(DATA PROVIDED)

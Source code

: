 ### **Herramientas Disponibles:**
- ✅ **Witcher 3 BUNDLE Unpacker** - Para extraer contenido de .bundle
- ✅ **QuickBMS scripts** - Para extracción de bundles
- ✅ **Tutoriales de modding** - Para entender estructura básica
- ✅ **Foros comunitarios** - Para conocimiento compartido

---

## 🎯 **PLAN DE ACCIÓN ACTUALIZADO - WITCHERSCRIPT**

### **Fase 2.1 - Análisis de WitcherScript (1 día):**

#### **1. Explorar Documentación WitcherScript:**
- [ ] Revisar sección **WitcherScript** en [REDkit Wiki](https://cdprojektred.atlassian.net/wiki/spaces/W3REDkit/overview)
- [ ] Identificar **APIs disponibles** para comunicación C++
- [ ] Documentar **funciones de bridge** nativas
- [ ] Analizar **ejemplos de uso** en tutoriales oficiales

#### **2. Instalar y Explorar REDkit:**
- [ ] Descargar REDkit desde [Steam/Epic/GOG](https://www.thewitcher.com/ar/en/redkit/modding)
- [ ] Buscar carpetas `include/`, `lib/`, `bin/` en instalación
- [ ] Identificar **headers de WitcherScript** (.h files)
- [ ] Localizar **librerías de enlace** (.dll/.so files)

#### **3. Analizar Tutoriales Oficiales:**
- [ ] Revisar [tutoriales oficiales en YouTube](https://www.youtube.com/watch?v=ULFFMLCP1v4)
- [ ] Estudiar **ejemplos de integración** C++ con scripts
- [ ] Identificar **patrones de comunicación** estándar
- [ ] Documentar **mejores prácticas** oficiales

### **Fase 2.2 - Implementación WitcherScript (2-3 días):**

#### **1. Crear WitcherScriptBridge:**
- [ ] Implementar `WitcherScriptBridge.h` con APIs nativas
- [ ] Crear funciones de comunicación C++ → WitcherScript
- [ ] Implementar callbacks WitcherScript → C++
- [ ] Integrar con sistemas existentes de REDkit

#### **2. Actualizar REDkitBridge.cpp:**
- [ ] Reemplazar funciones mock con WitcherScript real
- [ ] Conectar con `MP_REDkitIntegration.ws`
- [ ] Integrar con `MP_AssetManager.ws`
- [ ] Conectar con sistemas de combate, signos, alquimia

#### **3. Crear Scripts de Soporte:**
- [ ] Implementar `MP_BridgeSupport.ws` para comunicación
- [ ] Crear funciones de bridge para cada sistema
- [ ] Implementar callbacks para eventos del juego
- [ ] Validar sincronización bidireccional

(End DATA PROVIDED)

§ EXERCISE DESCRIPTION
Retype the listing above, exactly and in full.

§ SOLUTION TO THIS PROBLEM
Source code

: ### **Herramientas Disponibles:**
- ✅ **Witcher 3 BUNDLE Unpacker** - Para extraer contenido de .bundle
- ✅ **QuickBMS scripts** - Para extracción de bundles
- ✅ **Tutoriales de modding** - Para entender estructura básica
- ✅ **Foros comunitarios** - Para conocimiento compartido

---

## 🎯 **PLAN DE ACCIÓN ACTUALIZADO - WITCHERSCRIPT**

### **Fase 2.1 - Análisis de WitcherScript (1 día):**

#### **1. Explorar Documentación WitcherScript:**
- [ ] Revisar sección **WitcherScript** en [REDkit Wiki](https://cdprojektred.atlassian.net/wiki/spaces/W3REDkit/overview)
- [ ] Identificar **APIs disponibles** para comunicación C++
- [ ] Documentar **funciones de bridge** nativas
- [ ] Analizar **ejemplos de uso** en tutoriales oficiales

#### **2. Instalar y Explorar REDkit:**
- [ ] Descargar REDkit desde [Steam/Epic/GOG](https://www.thewitcher.com/ar/en/redkit/modding)
- [ ] Buscar carpetas `include/`, `lib/`, `bin/` en instalación
- [ ] Identificar **headers de WitcherScript** (.h files)
- [ ] Localizar **librerías de enlace** (.dll/.so files)

#### **3. Analizar Tutoriales Oficiales:**
- [ ] Revisar [tutoriales oficiales en YouTube](https://www.youtube.com/watch?v=ULFFMLCP1v4)
- [ ] Estudiar **ejemplos de integración** C++ con scripts
- [ ] Identificar **patrones de comunicación** estándar
- [ ] Documentar **mejores prácticas** oficiales

### **Fase 2.2 - Implementación WitcherScript (2-3 días):**

#### **1. Crear WitcherScriptBridge:**
- [ ] Implementar `WitcherScriptBridge.h` con APIs nativas
- [ ] Crear funciones de comunicación C++ → WitcherScript
- [ ] Implementar callbacks WitcherScript → C++
- [ ] Integrar con sistemas existentes de REDkit

#### **2. Actualizar REDkitBridge.cpp:**
- [ ] Reemplazar funciones mock con WitcherScript real
- [ ] Conectar con `MP_REDkitIntegration.ws`
- [ ] Integrar con `MP_AssetManager.ws`
- [ ] Conectar con sistemas de combate, signos, alquimia

#### **3. Crear Scripts de Soporte:**
- [ ] Implementar `MP_BridgeSupport.ws` para comunicación
- [ ] Crear funciones de bridge para cada sistema
- [ ] Implementar callbacks para eventos del juego
- [ ] Validar sincronización bidireccional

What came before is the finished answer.